## [EXERCISE GOAL]
All pictures must be dropped, while the entries are given again word for word.

## [INPUT DATA]

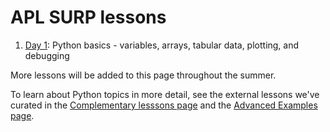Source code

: # APL SURP lessons

1. [Day 1](Python%20lesson%20(Day%202)%20-%20blank%20copy.ipynb): Python basics - variables, arrays, tabular data, plotting, and debugging

More lessons will be added to this page throughout the summer.

To learn about Python topics in more detail, see the external lessons we've curated in the [Complementary lesssons page](../complementary_lessons) and the [Advanced Examples page](../advancedexamples).

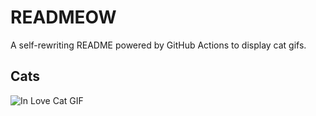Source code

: # READMEOW

A self-rewriting README powered by GitHub Actions to display cat gifs.

## Cats

![In Love Cat GIF](https://media1.giphy.com/media/MDJ9IbxxvDUQM/200.gif?cid=9acd02dawsx2to3ds7e3feqy4jxu29em1jp6i2k3d9gv8r9t&ep=v1_gifs_search&rid=200.gif&ct=g)
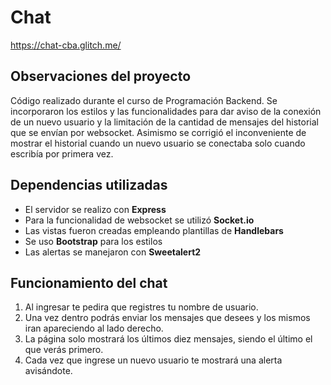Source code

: # Chat

https://chat-cba.glitch.me/

## Observaciones del proyecto

Código realizado durante el curso de Programación Backend.
Se incorporaron los estilos y las funcionalidades para dar aviso de
la conexión de un nuevo usuario y la limitación de la cantidad de mensajes del historial
que se envían por websocket. Asimismo se corrigió el inconveniente de mostrar el
historial cuando un nuevo usuario se conectaba solo cuando escribía por primera vez.

## Dependencias utilizadas

-  El servidor se realizo con **Express**
-  Para la funcionalidad de websocket se utilizó **Socket.io**
-  Las vistas fueron creadas empleando plantillas de **Handlebars**
-  Se uso **Bootstrap** para los estilos
-  Las alertas se manejaron con **Sweetalert2**

## Funcionamiento del chat

1. Al ingresar te pedira que registres tu nombre de usuario.
2. Una vez dentro podrás enviar los mensajes que desees y los mismos iran apareciendo al lado derecho.
3. La página solo mostrará los últimos diez mensajes, siendo el último el que verás primero.
4. Cada vez que ingrese un nuevo usuario te mostrará una alerta avisándote.
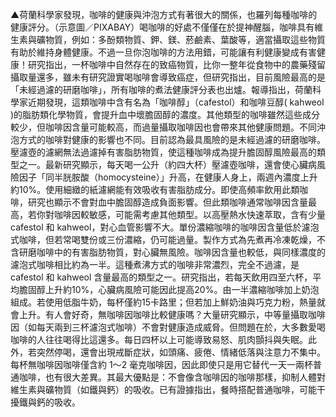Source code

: ▲荷蘭科學家發現，咖啡的健康與沖泡方式有著很大的關係，也羅列每種咖啡的健康評分。（示意圖／PIXABAY）喝咖啡的好處不僅僅在於提神醒腦，咖啡具有維生素與礦物質，例如：多酚類物質、鉀、鎂、菸鹼素、葉酸等，適當攝取這些物質有助於維持身體健康。不過一旦你泡咖啡的方法用錯，可能讓有利健康變成有害健康！研究指出，一杯咖啡中自然存在的致癌物質，比你一整年從食物中的農藥殘留攝取量還多，雖未有研究證實喝咖啡會導致癌症，但研究指出，目前風險最高的是「未經過濾的研磨咖啡」，所有咖啡的煮法健康評分表也出爐。報導指出，荷蘭科學家近期發現，這類咖啡中含有名為「咖啡醇」（cafestol）和咖啡豆醇( kahweol )的脂肪類化學物質，會提升血中壞膽固醇的濃度。其他類型的咖啡雖然這些成分較少，但咖啡因含量可能較高，而過量攝取咖啡因也會帶來其他健康問題。不同沖泡方式的咖啡對健康的影響也不同。目前認為最具風險的是未經過濾的研磨咖啡。壓濾壺的濾網無法過濾掉有害脂肪物質，使這種咖啡成為提升膽固醇風險最高的類型之一。最新研究顯示，每天喝一公升（約四大杯）壓濾壺咖啡，還會使心臟病風險因子「同半胱胺酸（homocysteine）」升高，在健康人身上，兩週內濃度上升約10%。使用細緻的紙濾網能有效吸收有害脂肪成分。即使高頻率飲用此類咖啡，研究也顯示不會對血中膽固醇造成負面影響。但此類咖啡通常咖啡因含量最高，若你對咖啡因較敏感，可能需考慮其他類型。以高壓熱水快速萃取，含有少量 cafestol 和 kahweol，對心血管影響不大。單份濃縮咖啡的咖啡因含量低於濾泡式咖啡，但若常喝雙份或三份濃縮，仍可能過量。製作方式為先煮再冷凍乾燥，不含研磨咖啡中的有害脂肪物質，對心臟無風險。咖啡因含量也較低，與同樣濃度的濾泡式咖啡相比約為一半。這種煮沸方式的咖啡非常濃烈，完全不過濾，是cafestol 和 kahweol 含量最高的類型之一。研究指出，若每天飲用四至六杯，平均膽固醇上升約10%，心臟病風險可能因此提高20%。由一半濃縮咖啡加上奶泡組成。若使用低脂牛奶，每杯僅約15卡路里；但若加上鮮奶油與巧克力粉，熱量就會上升。有人會好奇，無咖啡因咖啡比較健康嗎？大量研究顯示，中等量攝取咖啡因（如每天兩到三杯濾泡式咖啡）不會對健康造成威脅。但問題在於，大多數愛喝咖啡的人往往喝得比這還多。每日四杯以上可能導致易怒、肌肉顫抖與失眠。此外，若突然停喝，還會出現戒斷症狀，如頭痛、疲倦、情緒低落與注意力不集中。每杯無咖啡因咖啡僅含約 1～2 毫克咖啡因，因此即使只是用它替代一天一兩杯普通咖啡，也有很大差異。其最大優點是：不會像含咖啡因的咖啡那樣，抑制人體對維生素與礦物質（如鐵與鈣）的吸收。已有證據指出，餐時搭配普通咖啡，可能干擾鐵與鈣的吸收。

## [SOLUTION TO THIS TASK]
Source code

: # APL SURP lessons

1. [Day 1](Python%20lesson%20(Day%202)%20-%20blank%20copy.ipynb): Python basics - variables, arrays, tabular data, plotting, and debugging

More lessons will be added to this page throughout the summer.

To learn about Python topics in more detail, see the external lessons we've curated in the [Complementary lesssons page](../complementary_lessons) and the [Advanced Examples page](../advancedexamples).

Source code

: # READMEOW

A self-rewriting README powered by GitHub Actions to display cat gifs.

## Cats

![In Love Cat GIF](https://media1.giphy.com/media/MDJ9IbxxvDUQM/200.gif?cid=9acd02dawsx2to3ds7e3feqy4jxu29em1jp6i2k3d9gv8r9t&ep=v1_gifs_search&rid=200.gif&ct=g)
Source code

: # Chat

https://chat-cba.glitch.me/

## Observaciones del proyecto

Código realizado durante el curso de Programación Backend.
Se incorporaron los estilos y las funcionalidades para dar aviso de
la conexión de un nuevo usuario y la limitación de la cantidad de mensajes del historial
que se envían por websocket. Asimismo se corrigió el inconveniente de mostrar el
historial cuando un nuevo usuario se conectaba solo cuando escribía por primera vez.

## Dependencias utilizadas

-  El servidor se realizo con **Express**
-  Para la funcionalidad de websocket se utilizó **Socket.io**
-  Las vistas fueron creadas empleando plantillas de **Handlebars**
-  Se uso **Bootstrap** para los estilos
-  Las alertas se manejaron con **Sweetalert2**

## Funcionamiento del chat

1. Al ingresar te pedira que registres tu nombre de usuario.
2. Una vez dentro podrás enviar los mensajes que desees y los mismos iran apareciendo al lado derecho.
3. La página solo mostrará los últimos diez mensajes, siendo el último el que verás primero.
4. Cada vez que ingrese un nuevo usuario te mostrará una alerta avisándote.
Source code

: ▲荷蘭科學家發現，咖啡的健康與沖泡方式有著很大的關係，也羅列每種咖啡的健康評分。（示意圖／PIXABAY）喝咖啡的好處不僅僅在於提神醒腦，咖啡具有維生素與礦物質，例如：多酚類物質、鉀、鎂、菸鹼素、葉酸等，適當攝取這些物質有助於維持身體健康。不過一旦你泡咖啡的方法用錯，可能讓有利健康變成有害健康！研究指出，一杯咖啡中自然存在的致癌物質，比你一整年從食物中的農藥殘留攝取量還多，雖未有研究證實喝咖啡會導致癌症，但研究指出，目前風險最高的是「未經過濾的研磨咖啡」，所有咖啡的煮法健康評分表也出爐。報導指出，荷蘭科學家近期發現，這類咖啡中含有名為「咖啡醇」（cafestol）和咖啡豆醇( kahweol )的脂肪類化學物質，會提升血中壞膽固醇的濃度。其他類型的咖啡雖然這些成分較少，但咖啡因含量可能較高，而過量攝取咖啡因也會帶來其他健康問題。不同沖泡方式的咖啡對健康的影響也不同。目前認為最具風險的是未經過濾的研磨咖啡。壓濾壺的濾網無法過濾掉有害脂肪物質，使這種咖啡成為提升膽固醇風險最高的類型之一。最新研究顯示，每天喝一公升（約四大杯）壓濾壺咖啡，還會使心臟病風險因子「同半胱胺酸（homocysteine）」升高，在健康人身上，兩週內濃度上升約10%。使用細緻的紙濾網能有效吸收有害脂肪成分。即使高頻率飲用此類咖啡，研究也顯示不會對血中膽固醇造成負面影響。但此類咖啡通常咖啡因含量最高，若你對咖啡因較敏感，可能需考慮其他類型。以高壓熱水快速萃取，含有少量 cafestol 和 kahweol，對心血管影響不大。單份濃縮咖啡的咖啡因含量低於濾泡式咖啡，但若常喝雙份或三份濃縮，仍可能過量。製作方式為先煮再冷凍乾燥，不含研磨咖啡中的有害脂肪物質，對心臟無風險。咖啡因含量也較低，與同樣濃度的濾泡式咖啡相比約為一半。這種煮沸方式的咖啡非常濃烈，完全不過濾，是cafestol 和 kahweol 含量最高的類型之一。研究指出，若每天飲用四至六杯，平均膽固醇上升約10%，心臟病風險可能因此提高20%。由一半濃縮咖啡加上奶泡組成。若使用低脂牛奶，每杯僅約15卡路里；但若加上鮮奶油與巧克力粉，熱量就會上升。有人會好奇，無咖啡因咖啡比較健康嗎？大量研究顯示，中等量攝取咖啡因（如每天兩到三杯濾泡式咖啡）不會對健康造成威脅。但問題在於，大多數愛喝咖啡的人往往喝得比這還多。每日四杯以上可能導致易怒、肌肉顫抖與失眠。此外，若突然停喝，還會出現戒斷症狀，如頭痛、疲倦、情緒低落與注意力不集中。每杯無咖啡因咖啡僅含約 1～2 毫克咖啡因，因此即使只是用它替代一天一兩杯普通咖啡，也有很大差異。其最大優點是：不會像含咖啡因的咖啡那樣，抑制人體對維生素與礦物質（如鐵與鈣）的吸收。已有證據指出，餐時搭配普通咖啡，可能干擾鐵與鈣的吸收。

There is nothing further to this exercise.